» **ACTION ITEM**: Among the lines below, keep only those from the one containing "казваше: Дойди [и виж]!" through the one containing "със земните зверове.", and reproduce them exactly.

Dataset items

==========

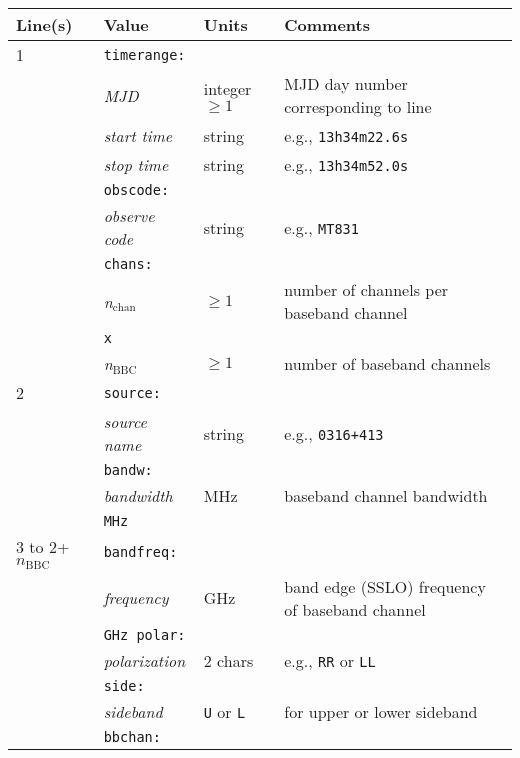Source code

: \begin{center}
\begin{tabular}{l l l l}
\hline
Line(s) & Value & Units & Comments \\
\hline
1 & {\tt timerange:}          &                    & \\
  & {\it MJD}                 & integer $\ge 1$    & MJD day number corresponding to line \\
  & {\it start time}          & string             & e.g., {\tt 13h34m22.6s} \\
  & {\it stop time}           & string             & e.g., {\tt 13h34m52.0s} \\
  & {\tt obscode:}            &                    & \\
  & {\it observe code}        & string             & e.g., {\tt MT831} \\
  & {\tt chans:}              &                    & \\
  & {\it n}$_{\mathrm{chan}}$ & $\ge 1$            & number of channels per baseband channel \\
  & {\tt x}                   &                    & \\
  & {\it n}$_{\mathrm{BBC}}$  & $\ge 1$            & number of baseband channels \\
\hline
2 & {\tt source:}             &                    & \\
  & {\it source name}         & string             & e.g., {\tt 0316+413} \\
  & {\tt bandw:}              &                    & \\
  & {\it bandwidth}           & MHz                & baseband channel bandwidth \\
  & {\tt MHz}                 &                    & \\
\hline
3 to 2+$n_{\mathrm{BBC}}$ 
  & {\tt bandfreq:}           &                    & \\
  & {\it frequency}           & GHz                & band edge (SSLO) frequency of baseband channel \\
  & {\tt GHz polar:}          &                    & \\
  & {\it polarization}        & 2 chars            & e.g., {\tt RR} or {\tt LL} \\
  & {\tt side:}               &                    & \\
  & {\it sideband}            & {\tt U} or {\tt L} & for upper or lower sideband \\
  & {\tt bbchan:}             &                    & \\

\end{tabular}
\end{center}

==========

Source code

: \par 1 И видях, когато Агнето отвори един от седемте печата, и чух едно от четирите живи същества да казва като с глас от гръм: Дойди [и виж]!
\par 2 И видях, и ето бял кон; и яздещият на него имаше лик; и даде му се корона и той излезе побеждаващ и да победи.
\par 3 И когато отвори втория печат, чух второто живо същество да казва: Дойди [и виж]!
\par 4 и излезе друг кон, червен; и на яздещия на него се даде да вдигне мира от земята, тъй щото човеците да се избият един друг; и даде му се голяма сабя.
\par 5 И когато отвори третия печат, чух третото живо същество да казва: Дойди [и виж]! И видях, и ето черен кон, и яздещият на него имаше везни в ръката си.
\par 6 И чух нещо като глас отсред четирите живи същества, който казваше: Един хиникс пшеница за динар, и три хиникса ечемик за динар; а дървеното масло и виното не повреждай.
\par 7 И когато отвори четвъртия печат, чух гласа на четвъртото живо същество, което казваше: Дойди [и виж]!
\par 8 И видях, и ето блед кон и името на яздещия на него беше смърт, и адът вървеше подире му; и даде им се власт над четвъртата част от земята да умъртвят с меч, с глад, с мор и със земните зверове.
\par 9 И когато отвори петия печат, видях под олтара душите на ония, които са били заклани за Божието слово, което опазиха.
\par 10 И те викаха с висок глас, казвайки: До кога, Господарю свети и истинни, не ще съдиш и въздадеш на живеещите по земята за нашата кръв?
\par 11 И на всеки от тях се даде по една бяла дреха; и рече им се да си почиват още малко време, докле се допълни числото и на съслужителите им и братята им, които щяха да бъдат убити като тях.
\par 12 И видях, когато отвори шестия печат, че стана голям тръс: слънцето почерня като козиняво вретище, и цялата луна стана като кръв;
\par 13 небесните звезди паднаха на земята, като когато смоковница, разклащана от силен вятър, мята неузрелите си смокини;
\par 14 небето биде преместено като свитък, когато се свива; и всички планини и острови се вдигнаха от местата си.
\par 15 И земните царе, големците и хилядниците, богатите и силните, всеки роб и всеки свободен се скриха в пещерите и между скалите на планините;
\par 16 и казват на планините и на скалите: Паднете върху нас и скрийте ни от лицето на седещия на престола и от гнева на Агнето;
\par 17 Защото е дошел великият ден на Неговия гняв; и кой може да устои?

==========

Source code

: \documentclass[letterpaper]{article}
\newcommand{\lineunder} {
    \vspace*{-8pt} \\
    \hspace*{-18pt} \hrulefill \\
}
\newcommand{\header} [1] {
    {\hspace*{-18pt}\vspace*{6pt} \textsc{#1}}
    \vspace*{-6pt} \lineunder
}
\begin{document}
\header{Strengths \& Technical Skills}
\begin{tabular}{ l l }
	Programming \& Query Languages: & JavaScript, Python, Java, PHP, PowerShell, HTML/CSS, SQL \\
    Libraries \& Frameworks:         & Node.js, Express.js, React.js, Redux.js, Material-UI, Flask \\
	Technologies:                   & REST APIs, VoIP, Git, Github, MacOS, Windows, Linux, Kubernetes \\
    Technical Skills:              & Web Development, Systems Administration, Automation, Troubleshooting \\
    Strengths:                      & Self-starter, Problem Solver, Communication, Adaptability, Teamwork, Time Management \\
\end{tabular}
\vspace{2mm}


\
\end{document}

==========

» **REPLY TO THE EXERCISE**:
\par 7 И когато отвори четвъртия печат, чух гласа на четвъртото живо същество, което казваше: Дойди [и виж]!
\par 8 И видях, и ето блед кон и името на яздещия на него беше смърт, и адът вървеше подире му; и даде им се власт над четвъртата част от земята да умъртвят с меч, с глад, с мор и със земните зверове.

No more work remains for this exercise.